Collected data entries
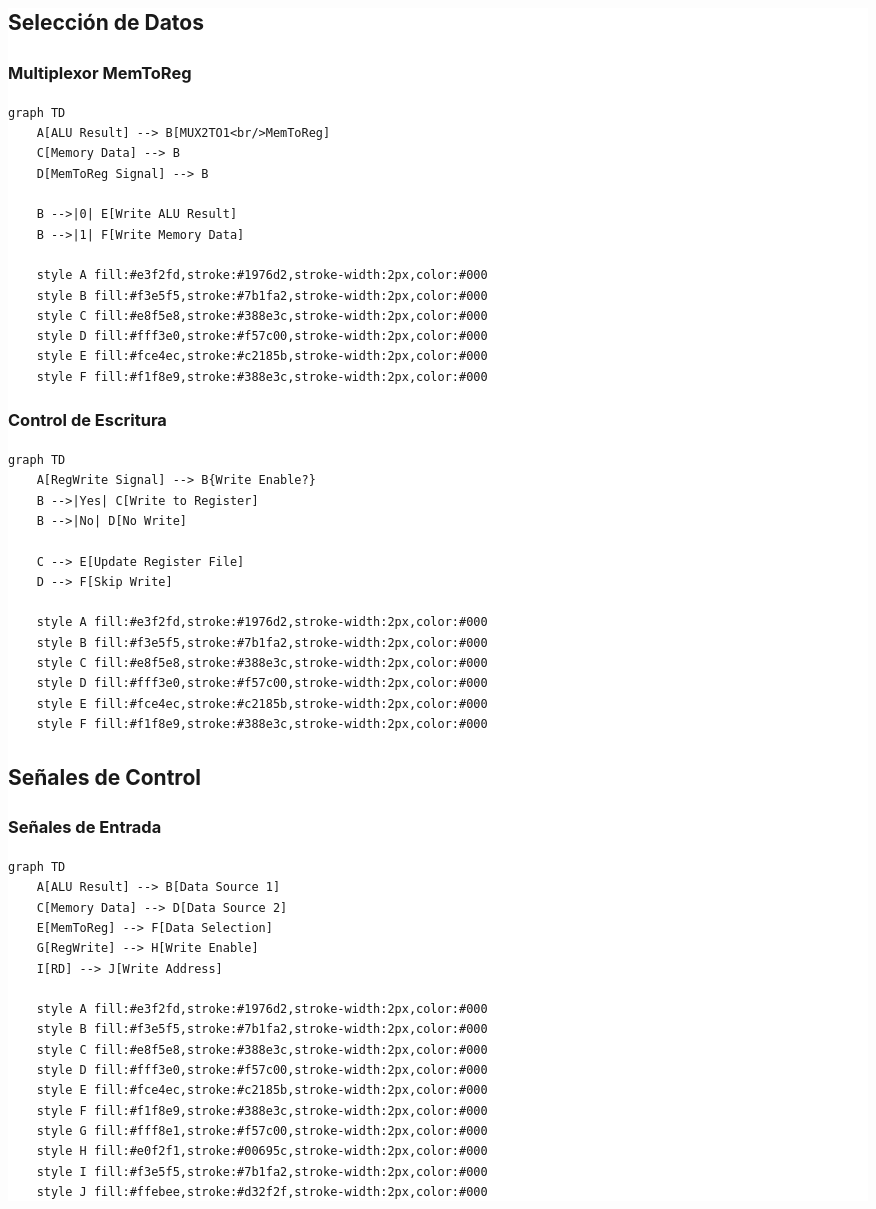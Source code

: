 ## Selección de Datos

### Multiplexor MemToReg
```mermaid
graph TD
    A[ALU Result] --> B[MUX2TO1<br/>MemToReg]
    C[Memory Data] --> B
    D[MemToReg Signal] --> B
    
    B -->|0| E[Write ALU Result]
    B -->|1| F[Write Memory Data]
    
    style A fill:#e3f2fd,stroke:#1976d2,stroke-width:2px,color:#000
    style B fill:#f3e5f5,stroke:#7b1fa2,stroke-width:2px,color:#000
    style C fill:#e8f5e8,stroke:#388e3c,stroke-width:2px,color:#000
    style D fill:#fff3e0,stroke:#f57c00,stroke-width:2px,color:#000
    style E fill:#fce4ec,stroke:#c2185b,stroke-width:2px,color:#000
    style F fill:#f1f8e9,stroke:#388e3c,stroke-width:2px,color:#000
```

### Control de Escritura
```mermaid
graph TD
    A[RegWrite Signal] --> B{Write Enable?}
    B -->|Yes| C[Write to Register]
    B -->|No| D[No Write]
    
    C --> E[Update Register File]
    D --> F[Skip Write]
    
    style A fill:#e3f2fd,stroke:#1976d2,stroke-width:2px,color:#000
    style B fill:#f3e5f5,stroke:#7b1fa2,stroke-width:2px,color:#000
    style C fill:#e8f5e8,stroke:#388e3c,stroke-width:2px,color:#000
    style D fill:#fff3e0,stroke:#f57c00,stroke-width:2px,color:#000
    style E fill:#fce4ec,stroke:#c2185b,stroke-width:2px,color:#000
    style F fill:#f1f8e9,stroke:#388e3c,stroke-width:2px,color:#000
```

## Señales de Control

### Señales de Entrada
```mermaid
graph TD
    A[ALU Result] --> B[Data Source 1]
    C[Memory Data] --> D[Data Source 2]
    E[MemToReg] --> F[Data Selection]
    G[RegWrite] --> H[Write Enable]
    I[RD] --> J[Write Address]
    
    style A fill:#e3f2fd,stroke:#1976d2,stroke-width:2px,color:#000
    style B fill:#f3e5f5,stroke:#7b1fa2,stroke-width:2px,color:#000
    style C fill:#e8f5e8,stroke:#388e3c,stroke-width:2px,color:#000
    style D fill:#fff3e0,stroke:#f57c00,stroke-width:2px,color:#000
    style E fill:#fce4ec,stroke:#c2185b,stroke-width:2px,color:#000
    style F fill:#f1f8e9,stroke:#388e3c,stroke-width:2px,color:#000
    style G fill:#fff8e1,stroke:#f57c00,stroke-width:2px,color:#000
    style H fill:#e0f2f1,stroke:#00695c,stroke-width:2px,color:#000
    style I fill:#f3e5f5,stroke:#7b1fa2,stroke-width:2px,color:#000
    style J fill:#ffebee,stroke:#d32f2f,stroke-width:2px,color:#000
```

PROBLEM STATEMENT
In the entries above, identify each line that includes the string "Enable", then copy it.

WRITTEN ANSWER
    A[RegWrite Signal] --> B{Write Enable?}
    G[RegWrite] --> H[Write Enable]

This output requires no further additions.